● **What you need to do**: What you need to do is retype every entry exactly as written.

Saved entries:
------------------------------------------------

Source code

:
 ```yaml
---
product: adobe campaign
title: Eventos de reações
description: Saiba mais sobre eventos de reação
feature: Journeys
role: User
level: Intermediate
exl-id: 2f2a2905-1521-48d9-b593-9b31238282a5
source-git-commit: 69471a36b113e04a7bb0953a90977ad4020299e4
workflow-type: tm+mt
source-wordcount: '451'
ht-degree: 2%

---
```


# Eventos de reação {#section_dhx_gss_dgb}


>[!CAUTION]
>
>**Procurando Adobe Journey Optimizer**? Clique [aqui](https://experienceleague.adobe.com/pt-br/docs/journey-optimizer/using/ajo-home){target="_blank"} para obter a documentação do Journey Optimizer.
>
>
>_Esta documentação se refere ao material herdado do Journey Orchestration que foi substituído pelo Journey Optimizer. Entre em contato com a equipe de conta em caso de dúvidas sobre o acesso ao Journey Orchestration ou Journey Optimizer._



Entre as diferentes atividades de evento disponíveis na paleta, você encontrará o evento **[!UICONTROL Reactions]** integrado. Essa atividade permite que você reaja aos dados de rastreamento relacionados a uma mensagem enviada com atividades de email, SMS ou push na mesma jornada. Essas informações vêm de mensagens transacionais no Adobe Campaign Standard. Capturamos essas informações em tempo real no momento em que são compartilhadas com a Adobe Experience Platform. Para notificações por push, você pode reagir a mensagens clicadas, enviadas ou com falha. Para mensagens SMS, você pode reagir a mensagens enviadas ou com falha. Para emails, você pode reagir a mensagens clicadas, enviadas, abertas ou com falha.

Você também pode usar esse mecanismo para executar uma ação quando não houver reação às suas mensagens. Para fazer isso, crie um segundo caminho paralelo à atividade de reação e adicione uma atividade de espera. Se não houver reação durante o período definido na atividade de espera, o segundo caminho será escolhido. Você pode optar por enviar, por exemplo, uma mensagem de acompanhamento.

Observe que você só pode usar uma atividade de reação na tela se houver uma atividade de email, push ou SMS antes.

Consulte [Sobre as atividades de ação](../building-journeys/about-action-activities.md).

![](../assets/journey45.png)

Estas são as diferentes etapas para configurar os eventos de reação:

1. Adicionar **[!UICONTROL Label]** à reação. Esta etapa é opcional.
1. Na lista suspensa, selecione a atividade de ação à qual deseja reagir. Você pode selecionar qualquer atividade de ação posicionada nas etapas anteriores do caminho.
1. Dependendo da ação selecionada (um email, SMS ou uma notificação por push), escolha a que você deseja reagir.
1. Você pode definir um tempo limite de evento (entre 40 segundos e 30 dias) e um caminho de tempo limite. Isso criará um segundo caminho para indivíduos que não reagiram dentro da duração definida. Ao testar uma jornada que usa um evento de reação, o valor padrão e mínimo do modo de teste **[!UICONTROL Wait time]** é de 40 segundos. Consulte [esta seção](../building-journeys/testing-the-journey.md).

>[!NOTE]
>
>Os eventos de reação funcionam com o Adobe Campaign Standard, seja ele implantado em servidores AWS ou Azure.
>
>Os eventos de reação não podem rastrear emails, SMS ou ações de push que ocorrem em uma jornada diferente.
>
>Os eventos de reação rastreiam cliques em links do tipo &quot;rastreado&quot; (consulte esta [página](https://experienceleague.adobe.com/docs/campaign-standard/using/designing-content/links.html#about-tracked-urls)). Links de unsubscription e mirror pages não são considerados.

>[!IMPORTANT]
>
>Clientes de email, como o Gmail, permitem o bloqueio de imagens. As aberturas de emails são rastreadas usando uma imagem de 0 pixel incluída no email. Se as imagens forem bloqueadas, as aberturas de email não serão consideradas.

------------------------------------------------

● **Answer to this task**:
Source code

:
 ```yaml
---
product: adobe campaign
title: Eventos de reações
description: Saiba mais sobre eventos de reação
feature: Journeys
role: User
level: Intermediate
exl-id: 2f2a2905-1521-48d9-b593-9b31238282a5
source-git-commit: 69471a36b113e04a7bb0953a90977ad4020299e4
workflow-type: tm+mt
source-wordcount: '451'
ht-degree: 2%

---
```


# Eventos de reação {#section_dhx_gss_dgb}


>[!CAUTION]
>
>**Procurando Adobe Journey Optimizer**? Clique [aqui](https://experienceleague.adobe.com/pt-br/docs/journey-optimizer/using/ajo-home){target="_blank"} para obter a documentação do Journey Optimizer.
>
>
>_Esta documentação se refere ao material herdado do Journey Orchestration que foi substituído pelo Journey Optimizer. Entre em contato com a equipe de conta em caso de dúvidas sobre o acesso ao Journey Orchestration ou Journey Optimizer._



Entre as diferentes atividades de evento disponíveis na paleta, você encontrará o evento **[!UICONTROL Reactions]** integrado. Essa atividade permite que você reaja aos dados de rastreamento relacionados a uma mensagem enviada com atividades de email, SMS ou push na mesma jornada. Essas informações vêm de mensagens transacionais no Adobe Campaign Standard. Capturamos essas informações em tempo real no momento em que são compartilhadas com a Adobe Experience Platform. Para notificações por push, você pode reagir a mensagens clicadas, enviadas ou com falha. Para mensagens SMS, você pode reagir a mensagens enviadas ou com falha. Para emails, você pode reagir a mensagens clicadas, enviadas, abertas ou com falha.

Você também pode usar esse mecanismo para executar uma ação quando não houver reação às suas mensagens. Para fazer isso, crie um segundo caminho paralelo à atividade de reação e adicione uma atividade de espera. Se não houver reação durante o período definido na atividade de espera, o segundo caminho será escolhido. Você pode optar por enviar, por exemplo, uma mensagem de acompanhamento.

Observe que você só pode usar uma atividade de reação na tela se houver uma atividade de email, push ou SMS antes.

Consulte [Sobre as atividades de ação](../building-journeys/about-action-activities.md).

![](../assets/journey45.png)

Estas são as diferentes etapas para configurar os eventos de reação:

1. Adicionar **[!UICONTROL Label]** à reação. Esta etapa é opcional.
1. Na lista suspensa, selecione a atividade de ação à qual deseja reagir. Você pode selecionar qualquer atividade de ação posicionada nas etapas anteriores do caminho.
1. Dependendo da ação selecionada (um email, SMS ou uma notificação por push), escolha a que você deseja reagir.
1. Você pode definir um tempo limite de evento (entre 40 segundos e 30 dias) e um caminho de tempo limite. Isso criará um segundo caminho para indivíduos que não reagiram dentro da duração definida. Ao testar uma jornada que usa um evento de reação, o valor padrão e mínimo do modo de teste **[!UICONTROL Wait time]** é de 40 segundos. Consulte [esta seção](../building-journeys/testing-the-journey.md).

>[!NOTE]
>
>Os eventos de reação funcionam com o Adobe Campaign Standard, seja ele implantado em servidores AWS ou Azure.
>
>Os eventos de reação não podem rastrear emails, SMS ou ações de push que ocorrem em uma jornada diferente.
>
>Os eventos de reação rastreiam cliques em links do tipo &quot;rastreado&quot; (consulte esta [página](https://experienceleague.adobe.com/docs/campaign-standard/using/designing-content/links.html#about-tracked-urls)). Links de unsubscription e mirror pages não são considerados.

>[!IMPORTANT]
>
>Clientes de email, como o Gmail, permitem o bloqueio de imagens. As aberturas de emails são rastreadas usando uma imagem de 0 pixel incluída no email. Se as imagens forem bloqueadas, as aberturas de email não serão consideradas.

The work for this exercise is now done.